Mas por que diabos “é possível apenas imaginar” horrores? É que o capitalismo da “revolução financeira” que o porta-voz da grande burguesia britânica Wolf (Financial Times), histriônico, adorava as lágrimas, era igualzinho aquele que o destacado pesquisador francês Jean Gradey denunciara: a responsabilidade direta das “políticas neoliberais” dos EUA, postas “a serviço de milionários e acionistas”, passaram a assegurar a apropriação, pelo 1% mais rico, de 2/3 de toda a renda nacional, entre 2002-2006 [3].


 


Conforme ainda a United for a Fair Economy, mensurado o período 1982-2004, as diferenças de renda entre brancos e negros poderia sofrer equiparação somente nos próximos 594 anos, sendo que agora está ocorrendo “a maior onda” de empobrecimento dos trabalhadores negros “da história moderna dos EUA”[4]. Espraiamento da crise social que virá incontornavelmente: em 2006 pesquisas assinalavam existir uma criança pobre em cada seis, nos EUA; ano este em que havia 2.258.983 de presidiários federais, estaduais e municipais cerca de 2,9% acima de 2005 [5].


 


Como recordei alhures [6], em O nascimento da tragédia (1872), Friedrich Nietzsche desenha uma moldura crítica de suposição notável: a expansão da civilização grega (o helenismo) – a mais bem-sucedida, bela e “mais invejada espécie de gente, precisamente eles”, diz embevecido –, gesta e vivencia a necessidade da tragédia.
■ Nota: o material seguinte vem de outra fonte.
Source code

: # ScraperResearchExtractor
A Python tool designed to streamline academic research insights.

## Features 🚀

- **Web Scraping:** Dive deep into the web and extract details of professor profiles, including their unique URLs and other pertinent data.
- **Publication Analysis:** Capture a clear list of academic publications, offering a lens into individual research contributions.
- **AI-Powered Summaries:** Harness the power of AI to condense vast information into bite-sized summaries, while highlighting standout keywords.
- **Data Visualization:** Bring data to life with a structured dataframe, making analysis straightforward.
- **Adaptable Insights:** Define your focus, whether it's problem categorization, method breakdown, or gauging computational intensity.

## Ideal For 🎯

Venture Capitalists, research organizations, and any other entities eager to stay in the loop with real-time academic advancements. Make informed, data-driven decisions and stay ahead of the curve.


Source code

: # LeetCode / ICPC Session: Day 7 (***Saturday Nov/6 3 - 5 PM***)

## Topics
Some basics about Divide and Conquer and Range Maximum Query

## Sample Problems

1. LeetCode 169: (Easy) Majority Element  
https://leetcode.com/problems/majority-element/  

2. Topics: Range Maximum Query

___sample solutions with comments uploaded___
Para além, em seu ódio implacável e reacionário a tudo que considerava decadente na ideologia da época moderna, sentenciara que o único existente é o mundo aparente: o “mundo verdadeiro” não é mais do que “um acréscimo mentiroso” (Crepúsculo dos ídolos, 1888). As instituições liberais – fulminara Nietzsche – deixam de ser liberais assim que são alcançadas, e nada causa “prejuízos mais destruidores e radicais para a liberdade que as instituições liberais” (idem).


 


Metáforas aqui quase seriam desnecessárias. Crepúsculo e tragédia: chegou a grande crise capitalista da era do nouveaux liberálisme. Começou a desabar toda a engrenagem da globalização neoliberal, exatamente naquilo que se vendera aos simples mortais como o mundo verdadeiro, não aparente.


 


O neoliberalismo puro, sociopático, está morto – numa obscura era de incertezas, de quase certa “desordem hegemônica”. E o que passa a ser “irracional” agora é achar que é “mito” o crepúsculo da hegemonia norte-americana. Ou que ele vai renascer dessa crise revigorado.


 


A essência desse tipo de análise é nitidamente conservadora e termina por se colocar à direita, na interpretação dos fenômenos novos do sistema de relações iternacionais. O que nada tem a ver com os que acham que chegou a hora de organizar o funeral da hegemonia do império do Norte – qual nada!


 


O que se pode depreender facilmente do excelente artigo de Javier Santiso, que o


Vermelho republica abaixo, por sua importância.


 


Notas:


[1] Ademais, por toda parte, começam a superlotar os serviços de apoio psicológico, as linhas telefônicas de auxílio social estão congestionadas e os abrigos para mulheres vítimas da violência lotados! Informações de “Granma”, on Line, La Habana, 15/10/2008.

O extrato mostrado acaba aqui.